▶ **WHAT TO DO**
Search the data for the word "alarm" and copy each line that has it.

━━ DATA RECORDS

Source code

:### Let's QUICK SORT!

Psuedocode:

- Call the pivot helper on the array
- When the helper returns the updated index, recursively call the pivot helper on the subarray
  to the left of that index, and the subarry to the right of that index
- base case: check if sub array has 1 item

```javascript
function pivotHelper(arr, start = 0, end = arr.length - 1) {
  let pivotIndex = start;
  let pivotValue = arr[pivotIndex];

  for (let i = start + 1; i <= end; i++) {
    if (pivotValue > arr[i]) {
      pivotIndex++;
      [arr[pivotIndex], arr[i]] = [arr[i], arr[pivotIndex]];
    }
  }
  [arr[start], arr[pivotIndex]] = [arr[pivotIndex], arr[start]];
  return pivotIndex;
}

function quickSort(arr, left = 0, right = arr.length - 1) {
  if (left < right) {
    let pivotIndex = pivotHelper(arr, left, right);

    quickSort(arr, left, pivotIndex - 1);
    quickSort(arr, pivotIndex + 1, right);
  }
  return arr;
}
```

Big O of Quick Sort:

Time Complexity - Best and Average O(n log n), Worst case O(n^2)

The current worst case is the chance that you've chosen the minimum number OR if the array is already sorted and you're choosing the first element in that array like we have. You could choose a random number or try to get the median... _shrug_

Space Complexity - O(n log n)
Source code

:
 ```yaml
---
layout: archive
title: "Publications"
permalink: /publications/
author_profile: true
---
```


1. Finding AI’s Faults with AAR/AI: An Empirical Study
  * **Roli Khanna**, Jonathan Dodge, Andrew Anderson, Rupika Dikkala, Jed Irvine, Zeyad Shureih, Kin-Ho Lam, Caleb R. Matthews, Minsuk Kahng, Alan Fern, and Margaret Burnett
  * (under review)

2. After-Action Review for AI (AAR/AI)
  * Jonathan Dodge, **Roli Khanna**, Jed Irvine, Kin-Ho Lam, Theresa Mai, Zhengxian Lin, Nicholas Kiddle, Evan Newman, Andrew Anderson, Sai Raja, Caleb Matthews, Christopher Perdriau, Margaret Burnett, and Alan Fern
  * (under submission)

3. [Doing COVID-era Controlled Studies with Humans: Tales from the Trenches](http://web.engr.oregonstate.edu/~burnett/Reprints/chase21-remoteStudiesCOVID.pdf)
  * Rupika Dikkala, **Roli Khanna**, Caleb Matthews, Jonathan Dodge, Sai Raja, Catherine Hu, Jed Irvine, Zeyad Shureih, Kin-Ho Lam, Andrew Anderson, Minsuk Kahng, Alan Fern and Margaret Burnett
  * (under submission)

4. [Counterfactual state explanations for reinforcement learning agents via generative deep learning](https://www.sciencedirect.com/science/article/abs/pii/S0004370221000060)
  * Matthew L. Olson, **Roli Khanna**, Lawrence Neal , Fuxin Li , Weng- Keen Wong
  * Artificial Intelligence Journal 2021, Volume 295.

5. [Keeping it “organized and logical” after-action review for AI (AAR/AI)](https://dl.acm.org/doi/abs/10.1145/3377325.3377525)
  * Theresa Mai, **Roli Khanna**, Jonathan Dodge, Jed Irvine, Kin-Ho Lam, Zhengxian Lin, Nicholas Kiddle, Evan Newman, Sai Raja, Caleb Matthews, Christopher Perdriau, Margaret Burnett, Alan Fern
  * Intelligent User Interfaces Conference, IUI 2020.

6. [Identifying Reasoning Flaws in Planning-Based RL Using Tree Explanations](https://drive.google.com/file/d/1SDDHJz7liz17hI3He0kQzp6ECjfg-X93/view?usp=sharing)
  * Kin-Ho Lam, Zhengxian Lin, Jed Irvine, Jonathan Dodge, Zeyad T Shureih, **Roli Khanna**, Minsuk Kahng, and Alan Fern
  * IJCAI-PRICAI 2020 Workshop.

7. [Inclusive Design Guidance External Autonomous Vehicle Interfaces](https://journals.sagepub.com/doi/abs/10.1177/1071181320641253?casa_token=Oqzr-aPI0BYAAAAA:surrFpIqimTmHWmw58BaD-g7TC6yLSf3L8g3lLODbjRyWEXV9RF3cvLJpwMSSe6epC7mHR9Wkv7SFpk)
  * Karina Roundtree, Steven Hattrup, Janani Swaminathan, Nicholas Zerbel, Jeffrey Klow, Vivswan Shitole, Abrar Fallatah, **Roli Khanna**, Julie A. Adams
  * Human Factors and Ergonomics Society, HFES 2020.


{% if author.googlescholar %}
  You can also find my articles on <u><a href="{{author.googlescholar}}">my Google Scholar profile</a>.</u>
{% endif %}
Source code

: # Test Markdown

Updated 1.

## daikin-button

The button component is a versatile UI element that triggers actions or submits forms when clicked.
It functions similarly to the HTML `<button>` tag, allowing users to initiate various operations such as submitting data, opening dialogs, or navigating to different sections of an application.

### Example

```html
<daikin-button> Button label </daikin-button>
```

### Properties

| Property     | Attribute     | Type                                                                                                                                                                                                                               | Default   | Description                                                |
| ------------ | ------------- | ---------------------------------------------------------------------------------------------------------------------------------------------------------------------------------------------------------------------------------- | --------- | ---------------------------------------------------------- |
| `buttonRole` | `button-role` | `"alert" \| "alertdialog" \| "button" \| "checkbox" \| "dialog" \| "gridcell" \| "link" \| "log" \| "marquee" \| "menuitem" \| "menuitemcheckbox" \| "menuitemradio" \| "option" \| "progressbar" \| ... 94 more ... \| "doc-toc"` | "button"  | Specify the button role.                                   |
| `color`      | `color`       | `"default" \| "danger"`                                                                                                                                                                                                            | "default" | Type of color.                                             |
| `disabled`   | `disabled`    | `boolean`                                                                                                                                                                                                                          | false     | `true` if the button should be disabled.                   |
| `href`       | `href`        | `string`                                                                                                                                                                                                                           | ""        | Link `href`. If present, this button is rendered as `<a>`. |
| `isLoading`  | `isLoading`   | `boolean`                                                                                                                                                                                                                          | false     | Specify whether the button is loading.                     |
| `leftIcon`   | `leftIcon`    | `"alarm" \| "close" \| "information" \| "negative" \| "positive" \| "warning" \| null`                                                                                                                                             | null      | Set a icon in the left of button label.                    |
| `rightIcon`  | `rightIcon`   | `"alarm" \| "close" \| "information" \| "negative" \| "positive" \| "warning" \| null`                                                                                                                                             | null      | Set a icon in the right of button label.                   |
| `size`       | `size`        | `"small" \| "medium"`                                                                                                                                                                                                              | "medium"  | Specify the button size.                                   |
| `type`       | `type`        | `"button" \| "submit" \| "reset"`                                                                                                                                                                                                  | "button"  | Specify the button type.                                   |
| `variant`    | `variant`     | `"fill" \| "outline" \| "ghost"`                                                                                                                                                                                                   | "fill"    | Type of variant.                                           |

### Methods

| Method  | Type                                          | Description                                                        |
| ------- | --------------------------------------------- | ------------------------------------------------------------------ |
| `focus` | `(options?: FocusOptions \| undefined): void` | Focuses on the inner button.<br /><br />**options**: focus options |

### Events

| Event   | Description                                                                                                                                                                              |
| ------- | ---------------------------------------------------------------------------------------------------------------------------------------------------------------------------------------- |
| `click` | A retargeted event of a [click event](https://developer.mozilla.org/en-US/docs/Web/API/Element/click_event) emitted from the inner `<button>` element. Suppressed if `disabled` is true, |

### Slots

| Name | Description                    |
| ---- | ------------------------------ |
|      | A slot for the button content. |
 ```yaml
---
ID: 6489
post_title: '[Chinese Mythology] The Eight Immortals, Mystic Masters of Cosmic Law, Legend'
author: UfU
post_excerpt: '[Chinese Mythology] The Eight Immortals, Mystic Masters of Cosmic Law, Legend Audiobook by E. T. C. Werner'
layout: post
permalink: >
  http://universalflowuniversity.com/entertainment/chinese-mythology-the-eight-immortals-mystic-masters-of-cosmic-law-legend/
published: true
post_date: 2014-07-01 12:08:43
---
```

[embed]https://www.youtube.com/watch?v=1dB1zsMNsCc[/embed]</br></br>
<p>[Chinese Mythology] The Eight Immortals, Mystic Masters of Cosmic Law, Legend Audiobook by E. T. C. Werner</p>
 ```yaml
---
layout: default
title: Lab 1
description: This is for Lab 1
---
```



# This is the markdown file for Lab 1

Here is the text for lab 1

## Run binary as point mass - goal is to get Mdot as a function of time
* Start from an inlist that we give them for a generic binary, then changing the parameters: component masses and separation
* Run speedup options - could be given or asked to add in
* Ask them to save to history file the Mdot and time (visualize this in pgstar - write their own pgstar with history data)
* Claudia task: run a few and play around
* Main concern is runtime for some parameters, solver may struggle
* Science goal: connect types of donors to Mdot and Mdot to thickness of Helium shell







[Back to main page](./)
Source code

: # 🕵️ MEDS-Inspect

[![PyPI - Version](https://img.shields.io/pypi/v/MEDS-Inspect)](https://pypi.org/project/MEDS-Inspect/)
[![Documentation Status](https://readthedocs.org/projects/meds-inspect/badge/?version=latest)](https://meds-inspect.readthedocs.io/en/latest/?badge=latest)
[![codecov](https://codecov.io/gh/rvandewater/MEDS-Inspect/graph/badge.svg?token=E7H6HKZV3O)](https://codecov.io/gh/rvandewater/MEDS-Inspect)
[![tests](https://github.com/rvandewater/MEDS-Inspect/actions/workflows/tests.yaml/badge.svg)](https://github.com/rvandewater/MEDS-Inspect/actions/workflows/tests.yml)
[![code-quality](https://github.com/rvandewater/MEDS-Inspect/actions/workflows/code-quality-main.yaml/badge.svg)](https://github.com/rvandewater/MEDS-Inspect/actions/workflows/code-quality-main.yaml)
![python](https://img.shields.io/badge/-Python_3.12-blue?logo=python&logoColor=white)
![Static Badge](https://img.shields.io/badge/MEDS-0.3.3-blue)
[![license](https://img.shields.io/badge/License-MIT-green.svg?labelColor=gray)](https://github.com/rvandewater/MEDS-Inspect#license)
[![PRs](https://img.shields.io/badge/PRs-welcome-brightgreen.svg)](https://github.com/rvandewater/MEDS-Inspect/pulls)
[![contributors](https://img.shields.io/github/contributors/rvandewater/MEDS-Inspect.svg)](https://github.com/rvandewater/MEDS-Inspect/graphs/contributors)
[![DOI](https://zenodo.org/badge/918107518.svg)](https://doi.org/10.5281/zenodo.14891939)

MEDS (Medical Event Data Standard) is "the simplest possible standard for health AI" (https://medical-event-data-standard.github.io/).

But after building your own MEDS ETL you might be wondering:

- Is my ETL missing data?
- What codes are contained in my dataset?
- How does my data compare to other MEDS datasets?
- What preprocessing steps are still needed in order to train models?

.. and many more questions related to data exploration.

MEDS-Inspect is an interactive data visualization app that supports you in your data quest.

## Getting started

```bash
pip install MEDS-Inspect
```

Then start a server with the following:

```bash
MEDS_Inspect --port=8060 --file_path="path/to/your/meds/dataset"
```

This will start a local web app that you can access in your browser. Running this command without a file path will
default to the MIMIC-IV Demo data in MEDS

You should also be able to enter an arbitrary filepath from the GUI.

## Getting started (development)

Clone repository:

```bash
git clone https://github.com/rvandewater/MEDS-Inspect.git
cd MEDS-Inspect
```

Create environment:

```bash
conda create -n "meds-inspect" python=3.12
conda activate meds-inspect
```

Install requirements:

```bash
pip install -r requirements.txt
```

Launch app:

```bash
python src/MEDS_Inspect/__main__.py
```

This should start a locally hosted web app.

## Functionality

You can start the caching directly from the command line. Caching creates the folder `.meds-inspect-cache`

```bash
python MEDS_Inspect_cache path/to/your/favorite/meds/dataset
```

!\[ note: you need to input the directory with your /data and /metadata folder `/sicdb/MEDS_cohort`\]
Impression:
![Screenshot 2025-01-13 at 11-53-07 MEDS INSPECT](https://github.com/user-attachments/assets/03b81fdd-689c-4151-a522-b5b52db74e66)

━━━━

▶ **SOLUTION FOR THIS EXERCISE**
| `leftIcon`   | `leftIcon`    | `"alarm" \| "close" \| "information" \| "negative" \| "positive" \| "warning" \| null`                                                                                                                                             | null      | Set a icon in the left of button label.                    |
| `rightIcon`  | `rightIcon`   | `"alarm" \| "close" \| "information" \| "negative" \| "positive" \| "warning" \| null`                                                                                                                                             | null      | Set a icon in the right of button label.                   |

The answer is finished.